Extracted data entries
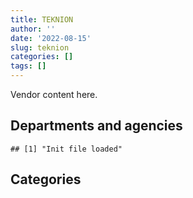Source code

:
 ```yaml
---
title: TEKNION
author: ''
date: '2022-08-15'
slug: teknion
categories: []
tags: []
---
```


<script src="/rmarkdown-libs/htmlwidgets/htmlwidgets.js"></script>
<link href="/rmarkdown-libs/datatables-css/datatables-crosstalk.css" rel="stylesheet" />
<script src="/rmarkdown-libs/datatables-binding/datatables.js"></script>
<script src="/rmarkdown-libs/jquery/jquery-3.6.0.min.js"></script>
<link href="/rmarkdown-libs/dt-core-bootstrap/css/dataTables.bootstrap.min.css" rel="stylesheet" />
<link href="/rmarkdown-libs/dt-core-bootstrap/css/dataTables.bootstrap.extra.css" rel="stylesheet" />
<script src="/rmarkdown-libs/dt-core-bootstrap/js/jquery.dataTables.min.js"></script>
<script src="/rmarkdown-libs/dt-core-bootstrap/js/dataTables.bootstrap.min.js"></script>
<link href="/rmarkdown-libs/crosstalk/css/crosstalk.min.css" rel="stylesheet" />
<script src="/rmarkdown-libs/crosstalk/js/crosstalk.min.js"></script>
<script src="/rmarkdown-libs/htmlwidgets/htmlwidgets.js"></script>
<link href="/rmarkdown-libs/datatables-css/datatables-crosstalk.css" rel="stylesheet" />
<script src="/rmarkdown-libs/datatables-binding/datatables.js"></script>
<script src="/rmarkdown-libs/jquery/jquery-3.6.0.min.js"></script>
<link href="/rmarkdown-libs/dt-core-bootstrap/css/dataTables.bootstrap.min.css" rel="stylesheet" />
<link href="/rmarkdown-libs/dt-core-bootstrap/css/dataTables.bootstrap.extra.css" rel="stylesheet" />
<script src="/rmarkdown-libs/dt-core-bootstrap/js/jquery.dataTables.min.js"></script>
<script src="/rmarkdown-libs/dt-core-bootstrap/js/dataTables.bootstrap.min.js"></script>
<link href="/rmarkdown-libs/crosstalk/css/crosstalk.min.css" rel="stylesheet" />
<script src="/rmarkdown-libs/crosstalk/js/crosstalk.min.js"></script>

Vendor content here.

## Departments and agencies

    ## [1] "Init file loaded"

<div id="htmlwidget-1" style="width:100%;height:auto;" class="datatables html-widget"></div>
<script type="application/json" data-for="htmlwidget-1">{"x":{"style":"bootstrap","filter":"none","vertical":false,"data":[["<a href=\"/departments/aafc-aac/\">Agriculture and Agri-Food Canada | Agriculture et Agroalimentaire Canada<\/a>","<a href=\"/departments/atssc-scdata/\">Administrative Tribunals Support Service of Canada | Service canadien d'appui aux tribunaux administratifs<\/a>","<a href=\"/departments/cas-satj/\">Courts Administration Service | Service administratif des tribunaux judiciaires<\/a>","<a href=\"/departments/cbsa-asfc/\">Canada Border Services Agency | Agence des services frontaliers du Canada<\/a>","<a href=\"/departments/ced-dec/\">Canada Economic Development for Quebec Regions | Développement économique Canada pour les régions du Québec<\/a>","<a href=\"/departments/cer-rec/\">Canada Energy Regulator | La Régie de l’énergie du Canada<\/a>","<a href=\"/departments/cfia-acia/\">Canadian Food Inspection Agency | Agence canadienne d'inspection des aliments<\/a>","<a href=\"/departments/cic/\">Immigration, Refugees and Citizenship Canada | Immigration, Réfugiés et Citoyenneté Canada<\/a>","<a href=\"/departments/cihr-irsc/\">Canadian Institutes of Health Research | Instituts de recherche en santé du Canada<\/a>","<a href=\"/departments/cra-arc/\">Canada Revenue Agency | Agence du revenu du Canada<\/a>","<a href=\"/departments/csc-scc/\">Correctional Service of Canada | Service correctionnel du Canada<\/a>","<a href=\"/departments/csps-efpc/\">Canada School of Public Service | École de la fonction publique du Canada<\/a>","<a href=\"/departments/cta-otc/\">Canadian Transportation Agency | Office des transports du Canada<\/a>","<a href=\"/departments/dfatd-maecd/\">Global Affairs Canada | Affaires mondiales Canada<\/a>","<a href=\"/departments/dfo-mpo/\">Fisheries and Oceans Canada | Pêches et Océans Canada<\/a>","<a href=\"/departments/dnd-mdn/\">National Defence | Défense nationale<\/a>","<a href=\"/departments/ec/\">Environment and Climate Change Canada | Environnement et Changement climatique Canada<\/a>","<a href=\"/departments/elections/\">Elections Canada | Élections Canada<\/a>","<a href=\"/departments/esdc-edsc/\">Employment and Social Development Canada | Emploi et Développement social Canada<\/a>","<a href=\"/departments/hc-sc/\">Health Canada | Santé Canada<\/a>","<a href=\"/departments/ic/\">Innovation, Science and Economic Development Canada | Innovation, Sciences et Développement économique Canada<\/a>","<a href=\"/departments/infc/\">Infrastructure Canada | Infrastructure Canada<\/a>","<a href=\"/departments/irb-cisr/\">Immigration and Refugee Board of Canada | Commission de l'immigration et du statut de réfugié du Canada<\/a>","<a href=\"/departments/isc-sac/\">Indigenous Services Canada | Services aux Autochtones Canada<\/a>","<a href=\"/departments/jus/\">Department of Justice Canada | Ministère de la Justice Canada<\/a>","<a href=\"/departments/mgerc-ceegm/\">Military Grievances External Review Committee | Comité externe d’examen des griefs militaires<\/a>","<a href=\"/departments/nfb-onf/\">National Film Board | Office national du film<\/a>","<a href=\"/departments/nrc-cnrc/\">National Research Council Canada | Conseil national de recherches Canada<\/a>","<a href=\"/departments/nrcan-rncan/\">Natural Resources Canada | Ressources naturelles Canada<\/a>","<a href=\"/departments/nserc-crsng/\">Natural Sciences and Engineering Research Council of Canada | Conseil de recherches en sciences naturelles et en génie du Canada<\/a>","<a href=\"/departments/nsira-ossnr/\">National Security and Intelligence Review Agency | Office de surveillance des activités en matière de sécurité nationale et de renseignement<\/a>","<a href=\"/departments/ocol-clo/\">Office of the Commissioner of Official Languages | Commissariat aux langues officielles<\/a>","<a href=\"/departments/oic-ci/\">Office of the Information Commissioner of Canada | Commissariat à l'information du Canada<\/a>","<a href=\"/departments/opc-cpvp/\">Office of the Privacy Commissioner of Canada | Commissariats à l’information et à la protection de la vie privée au Canada<\/a>","<a href=\"/departments/pc/\">Parks Canada | Parcs Canada<\/a>","<a href=\"/departments/pch/\">Canadian Heritage | Patrimoine canadien<\/a>","<a href=\"/departments/pco-bcp/\">Privy Council Office | Bureau du Conseil privé<\/a>","<a href=\"/departments/phac-aspc/\">Public Health Agency of Canada | Agence de la santé publique du Canada<\/a>","<a href=\"/departments/ppsc-sppc/\">Public Prosecution Service of Canada | Service des poursuites pénales du Canada<\/a>","<a href=\"/departments/pwgsc-tpsgc/\">Public Services and Procurement Canada | Services publics et Approvisionnement Canada<\/a>","<a href=\"/departments/rcmp-grc/\">Royal Canadian Mounted Police | Gendarmerie royale du Canada<\/a>","<a href=\"/departments/ssc-spc/\">Shared Services Canada | Services partagés Canada<\/a>","<a href=\"/departments/statcan/\">Statistics Canada | Statistique Canada<\/a>","<a href=\"/departments/swc-cfc/\">Status of Women Canada | Condition féminine Canada<\/a>","<a href=\"/departments/tbs-sct/\">Treasury Board of Canada Secretariat | Secrétariat du Conseil du Trésor du Canada<\/a>","<a href=\"/departments/tc/\">Transport Canada | Transports Canada<\/a>","<a href=\"/departments/vac-acc/\">Veterans Affairs Canada | Anciens Combattants Canada<\/a>","<a href=\"/departments/vrab-tacra/\">Veterans Review and Appeal Board | Tribunal des anciens combattants (révision et appel)<\/a>"],["$    70,653.35","$   155,808.99",null,"$     2,245.38",null,null,"$   112,249.31","$   576,295.62","$    74,279.00","$   808,154.79","$ 2,083,732.52",null,"$    54,016.34","$   654,164.98","$   328,201.16","$   436,741.58","$    77,134.51","$    57,628.17","$ 2,315,062.03","$    46,137.95","$   344,570.00","$   845,198.50",null,"$    13,354.43","$    69,496.29",null,null,"$    17,956.12","$   111,114.81",null,null,null,"$    85,088.88",null,"$    41,041.03","$   129,196.25","$   231,242.85",null,"$   111,967.10","$13,481,766.04","$   410,266.73",null,"$   194,691.05","$    13,515.77","$    42,977.86","$   279,792.53","$   111,537.64","$    19,869.01"],["$    53,414.54","$   673,124.94","$   258,317.68","$    67,511.25",null,null,"$    97,735.84","$   500,342.90","$    20,118.00","$   368,881.69","$ 4,493,098.97","$    26,615.32","$    51,169.39","$   191,749.83","$ 1,549,465.60","$   534,333.29","$    93,759.41",null,"$   605,696.05","$   155,119.41",null,"$    46,664.17",null,null,"$   126,633.01","$    18,433.63",null,"$    56,711.34","$   162,573.80",null,null,"$    14,150.20","$    40,365.22",null,"$    28,175.46","$    62,908.30","$ 1,028,354.01",null,"$    54,619.79","$19,390,879.79","$   418,355.63","$   152,233.35","$   158,085.67",null,"$    46,817.51","$   129,079.42","$   448,369.67",null],["$    86,095.40","$    51,480.32","$   193,346.16","$    79,534.09","$    14,529.36","$    14,836.76",null,"$   133,182.84",null,"$ 1,862,772.70","$ 5,393,797.33","$    43,351.53",null,"$   529,732.63","$   619,440.29","$   583,221.20","$   283,424.93","$    77,699.61","$ 1,201,121.16","$   228,418.57","$    24,984.56",null,"$   423,644.41",null,"$   231,745.72",null,"$   796,155.34","$    80,546.30","$    72,823.18","$   140,823.43","$    28,995.40","$    14,989.71","$    21,061.27","$    14,739.00","$   281,313.71",null,"$   285,476.46",null,null,"$13,404,522.19","$   100,623.74","$   176,441.80","$   109,490.39",null,"$    59,348.93","$   227,343.78","$   519,016.12",null],[null,null,"$    49,178.59","$   119,754.11",null,null,null,"$   364,142.39",null,"$ 2,531,426.61","$ 1,601,497.42",null,null,"$ 1,988,995.43","$   127,214.58","$   562,770.46","$     1,414.30","$    52,375.30","$ 3,516,024.84","$   557,433.02",null,null,"$    32,902.43","$    12,287.33","$   115,403.50",null,null,"$    11,235.65","$    51,560.96",null,"$    24,959.10","$    11,531.26",null,"$    83,309.19","$   148,532.13",null,null,"$    17,941.19","$    11,840.44","$ 6,165,725.66","$   216,948.82","$   341,569.48",null,null,"$         0.00","$    72,028.44","$    63,790.08",null]],"container":"<table class=\"table table-striped table-hover row-border order-column display\">\n  <thead>\n    <tr>\n      <th>Department<\/th>\n      <th>2017-2018<\/th>\n      <th>2018-2019<\/th>\n      <th>2019-2020<\/th>\n      <th>2020-2021<\/th>\n    <\/tr>\n  <\/thead>\n<\/table>","options":{"order":[[4,"desc"]],"pageLength":10,"autoWidth":true,"columnDefs":[],"orderClasses":false}},"evals":[],"jsHooks":[]}</script>

## Categories

<div id="htmlwidget-2" style="width:100%;height:auto;" class="datatables html-widget"></div>
<script type="application/json" data-for="htmlwidget-2">{"x":{"style":"bootstrap","filter":"none","vertical":false,"data":[["<a href=\"/categories/1_facilities_and_construction/\">1_facilities_and_construction<\/a>","<a href=\"/categories/10_office_management/\">10_office_management<\/a>","<a href=\"/categories/11_defence/\">11_defence<\/a>","<a href=\"/categories/2_professional_services/\">2_professional_services<\/a>","<a href=\"/categories/3_information_technology/\">3_information_technology<\/a>","<a href=\"/categories/5_transportation_and_logistics/\">5_transportation_and_logistics<\/a>","<a href=\"/categories/6_industrial_products_and_services/\">6_industrial_products_and_services<\/a>","<a href=\"/categories/8_security_and_protection/\">8_security_and_protection<\/a>",null],["$ 1,913,043.72","$19,934,911.55",null,"$    13,600.00",null,"$    15,396.71","$ 2,353,865.31",null,"$   176,331.29"],["$   874,564.16","$26,050,599.76","$    24,215.60","$    91,829.76","$   254,956.46","$    12,220.95","$ 4,815,477.40",null,null],["$ 1,569,187.37","$20,728,432.16",null,null,"$     4,896.09","$   116,661.19","$ 5,990,893.51",null,null],["$    43,118.25","$16,551,294.55",null,null,null,"$       550.37","$ 2,246,542.23","$    12,287.33",null]],"container":"<table class=\"table table-striped table-hover row-border order-column display\">\n  <thead>\n    <tr>\n      <th>Category<\/th>\n      <th>2017-2018<\/th>\n      <th>2018-2019<\/th>\n      <th>2019-2020<\/th>\n      <th>2020-2021<\/th>\n    <\/tr>\n  <\/thead>\n<\/table>","options":{"order":[[4,"desc"]],"pageLength":20,"autoWidth":true,"columnDefs":[],"orderClasses":false,"lengthMenu":[10,20,25,50,100]}},"evals":[],"jsHooks":[]}</script>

▶ **Task to carry out**
Copy task for the entries above: every line with the string "height".

▶ **Task answer**
<div id="htmlwidget-1" style="width:100%;height:auto;" class="datatables html-widget"></div>
<div id="htmlwidget-2" style="width:100%;height:auto;" class="datatables html-widget"></div>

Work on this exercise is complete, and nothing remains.